### Your objective
Pull every line with "auto" from the data.

=======

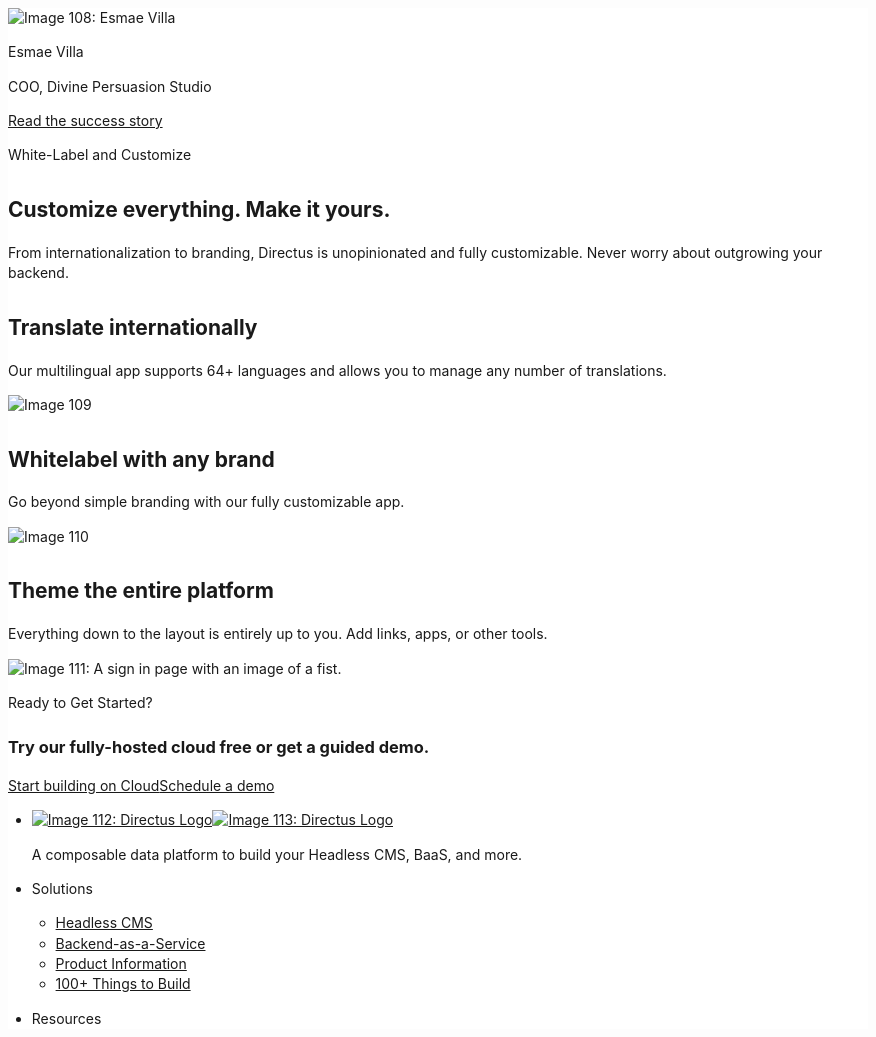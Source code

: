![Image 108: Esmae Villa](https://marketing.directus.app/assets/b39828db-9202-47c1-9bc6-a6e8456b0322?width=44&height=44&format=auto)

Esmae Villa

COO, Divine Persuasion Studio

[Read the success story](https://directus.io/case-studies/divine-persuasion-studio)

White-Label and Customize

Customize everything. Make it yours.
------------------------------------

From internationalization to branding, Directus is unopinionated and fully customizable. Never worry about outgrowing your backend.

Translate internationally
-------------------------

Our multilingual app supports 64+ languages and allows you to manage any number of translations.

![Image 109](https://marketing.directus.app/assets/7548ffee-9128-4876-ba96-6c77aaadfd0a?width=1184&format=auto)

Whitelabel with any brand
-------------------------

Go beyond simple branding with our fully customizable app.

![Image 110](https://marketing.directus.app/assets/ad0661a5-783e-4a6e-b721-c7f7ab671e7c?width=1184&format=auto)

Theme the entire platform
-------------------------

Everything down to the layout is entirely up to you. Add links, apps, or other tools.

![Image 111: A sign in page with an image of a fist.](https://marketing.directus.app/assets/e3f4c6cb-7c01-4db4-8f21-d5cfdb937063?width=1184&format=auto)

Ready to Get Started?

### Try our fully-hosted cloud free or get a guided demo.

[Start building on Cloud](https://directus.cloud/register)[Schedule a demo](https://directus.io/demo)

*   [![Image 112: Directus Logo](https://directus.io/_nuxt/logo-dark.Bhm22UGW.svg)![Image 113: Directus Logo](https://directus.io/_nuxt/logo-light.jNCbWU4x.svg)](https://directus.io/)
    
    A composable data platform to build your Headless CMS, BaaS, and more.
    
*   Solutions
    
    *   [Headless CMS](https://directus.io/solutions/headless-cms)
    *   [Backend-as-a-Service](https://directus.io/solutions/backend-as-a-service)
    *   [Product Information](https://directus.io/solutions/product-information-management)
    *   [100+ Things to Build](https://directus.io/blog/100-tools-apps-and-platforms-you-can-build-with-directus)
*   Resources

=======

### The answer
:![Image 108: Esmae Villa](https://marketing.directus.app/assets/b39828db-9202-47c1-9bc6-a6e8456b0322?width=44&height=44&format=auto)
![Image 109](https://marketing.directus.app/assets/7548ffee-9128-4876-ba96-6c77aaadfd0a?width=1184&format=auto)
![Image 110](https://marketing.directus.app/assets/ad0661a5-783e-4a6e-b721-c7f7ab671e7c?width=1184&format=auto)
![Image 111: A sign in page with an image of a fist.](https://marketing.directus.app/assets/e3f4c6cb-7c01-4db4-8f21-d5cfdb937063?width=1184&format=auto)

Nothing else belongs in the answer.